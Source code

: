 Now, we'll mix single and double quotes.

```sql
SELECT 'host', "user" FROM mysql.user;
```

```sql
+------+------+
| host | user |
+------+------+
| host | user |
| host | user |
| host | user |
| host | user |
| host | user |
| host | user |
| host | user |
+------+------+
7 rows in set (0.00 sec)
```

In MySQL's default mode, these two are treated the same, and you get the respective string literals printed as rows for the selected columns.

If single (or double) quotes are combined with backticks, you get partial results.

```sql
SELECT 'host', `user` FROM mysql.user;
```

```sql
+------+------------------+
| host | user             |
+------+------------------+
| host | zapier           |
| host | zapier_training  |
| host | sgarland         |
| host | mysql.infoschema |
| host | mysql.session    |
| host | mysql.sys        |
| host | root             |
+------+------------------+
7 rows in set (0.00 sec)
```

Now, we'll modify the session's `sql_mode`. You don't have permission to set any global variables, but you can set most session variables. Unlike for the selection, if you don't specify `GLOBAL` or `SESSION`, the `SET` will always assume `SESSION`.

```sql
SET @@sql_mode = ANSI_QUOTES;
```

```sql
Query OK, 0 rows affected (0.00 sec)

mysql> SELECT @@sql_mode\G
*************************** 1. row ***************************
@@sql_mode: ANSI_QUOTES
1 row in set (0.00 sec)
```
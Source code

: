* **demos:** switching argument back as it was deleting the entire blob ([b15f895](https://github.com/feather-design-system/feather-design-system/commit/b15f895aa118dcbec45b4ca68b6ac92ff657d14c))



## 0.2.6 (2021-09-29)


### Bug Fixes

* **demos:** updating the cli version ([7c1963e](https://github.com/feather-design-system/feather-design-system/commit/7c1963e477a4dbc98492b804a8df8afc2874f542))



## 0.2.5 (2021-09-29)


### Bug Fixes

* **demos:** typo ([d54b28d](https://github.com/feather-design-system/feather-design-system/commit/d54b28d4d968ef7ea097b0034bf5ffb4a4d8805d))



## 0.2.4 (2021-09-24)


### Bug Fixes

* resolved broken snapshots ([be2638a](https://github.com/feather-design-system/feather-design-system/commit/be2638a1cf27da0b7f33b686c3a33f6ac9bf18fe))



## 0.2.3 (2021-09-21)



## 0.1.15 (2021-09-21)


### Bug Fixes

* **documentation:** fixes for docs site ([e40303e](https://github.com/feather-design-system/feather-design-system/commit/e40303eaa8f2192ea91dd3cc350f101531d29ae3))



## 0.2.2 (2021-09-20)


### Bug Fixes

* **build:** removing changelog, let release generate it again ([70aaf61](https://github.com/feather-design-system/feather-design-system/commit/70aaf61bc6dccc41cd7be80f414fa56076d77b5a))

------------

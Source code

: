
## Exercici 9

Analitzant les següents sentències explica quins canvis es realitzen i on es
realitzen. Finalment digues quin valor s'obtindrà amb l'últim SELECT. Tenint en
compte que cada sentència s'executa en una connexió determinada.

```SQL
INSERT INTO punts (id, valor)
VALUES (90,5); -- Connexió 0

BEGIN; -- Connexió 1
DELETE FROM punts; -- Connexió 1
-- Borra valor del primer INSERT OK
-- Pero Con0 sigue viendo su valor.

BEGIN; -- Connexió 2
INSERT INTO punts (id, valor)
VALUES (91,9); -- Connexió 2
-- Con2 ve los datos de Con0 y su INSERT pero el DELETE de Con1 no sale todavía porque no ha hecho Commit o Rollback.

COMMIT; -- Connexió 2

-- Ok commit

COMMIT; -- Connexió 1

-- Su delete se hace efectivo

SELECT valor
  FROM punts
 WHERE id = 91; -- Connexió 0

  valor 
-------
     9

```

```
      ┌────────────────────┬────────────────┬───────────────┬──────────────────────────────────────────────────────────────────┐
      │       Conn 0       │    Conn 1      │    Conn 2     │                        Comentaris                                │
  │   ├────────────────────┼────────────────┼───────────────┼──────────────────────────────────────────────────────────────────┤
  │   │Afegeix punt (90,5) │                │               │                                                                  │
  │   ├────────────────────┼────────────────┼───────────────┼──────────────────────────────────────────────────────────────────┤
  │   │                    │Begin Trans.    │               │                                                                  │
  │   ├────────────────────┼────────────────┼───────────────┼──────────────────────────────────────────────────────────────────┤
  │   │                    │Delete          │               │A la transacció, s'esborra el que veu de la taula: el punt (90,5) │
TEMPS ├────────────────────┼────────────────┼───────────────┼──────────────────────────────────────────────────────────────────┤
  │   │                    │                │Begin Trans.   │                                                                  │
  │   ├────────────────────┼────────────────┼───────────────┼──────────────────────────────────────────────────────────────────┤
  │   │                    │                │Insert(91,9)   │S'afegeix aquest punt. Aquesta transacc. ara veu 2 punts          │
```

------------

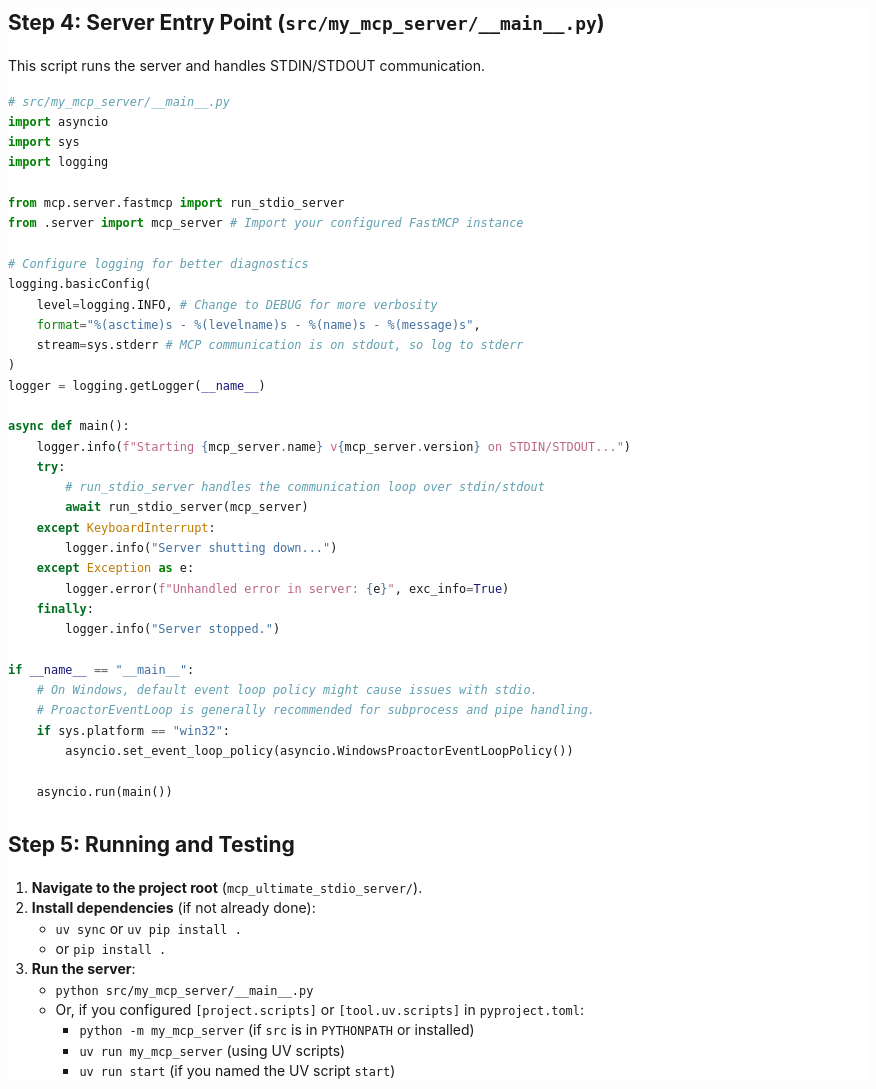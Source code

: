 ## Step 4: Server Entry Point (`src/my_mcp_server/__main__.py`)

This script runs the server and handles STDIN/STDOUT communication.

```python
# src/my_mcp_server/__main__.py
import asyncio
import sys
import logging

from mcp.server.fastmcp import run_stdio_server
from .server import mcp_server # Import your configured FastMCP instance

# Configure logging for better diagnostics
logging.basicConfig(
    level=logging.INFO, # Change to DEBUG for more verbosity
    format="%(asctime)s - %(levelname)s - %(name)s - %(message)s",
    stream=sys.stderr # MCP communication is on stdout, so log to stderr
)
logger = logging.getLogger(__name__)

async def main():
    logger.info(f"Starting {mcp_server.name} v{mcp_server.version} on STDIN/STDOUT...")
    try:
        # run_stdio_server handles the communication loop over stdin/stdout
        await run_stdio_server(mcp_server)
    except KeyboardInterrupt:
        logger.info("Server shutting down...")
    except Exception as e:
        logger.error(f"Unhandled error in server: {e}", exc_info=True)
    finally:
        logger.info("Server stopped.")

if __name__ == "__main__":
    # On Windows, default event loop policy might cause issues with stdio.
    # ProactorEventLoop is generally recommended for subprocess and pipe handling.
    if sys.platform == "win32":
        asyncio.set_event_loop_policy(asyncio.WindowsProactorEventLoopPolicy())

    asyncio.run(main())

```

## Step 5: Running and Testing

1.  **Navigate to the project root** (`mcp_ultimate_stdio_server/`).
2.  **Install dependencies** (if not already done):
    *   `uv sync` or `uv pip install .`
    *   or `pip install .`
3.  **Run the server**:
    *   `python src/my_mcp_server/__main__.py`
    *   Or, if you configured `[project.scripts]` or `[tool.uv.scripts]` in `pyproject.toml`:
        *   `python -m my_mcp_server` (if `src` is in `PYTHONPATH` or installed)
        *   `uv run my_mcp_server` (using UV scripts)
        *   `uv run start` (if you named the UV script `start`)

------------

Whenever the word "demos" appears in a line of the data above, that line counts. Say how many lines count, and nothing more.

TASK ANSWER – 3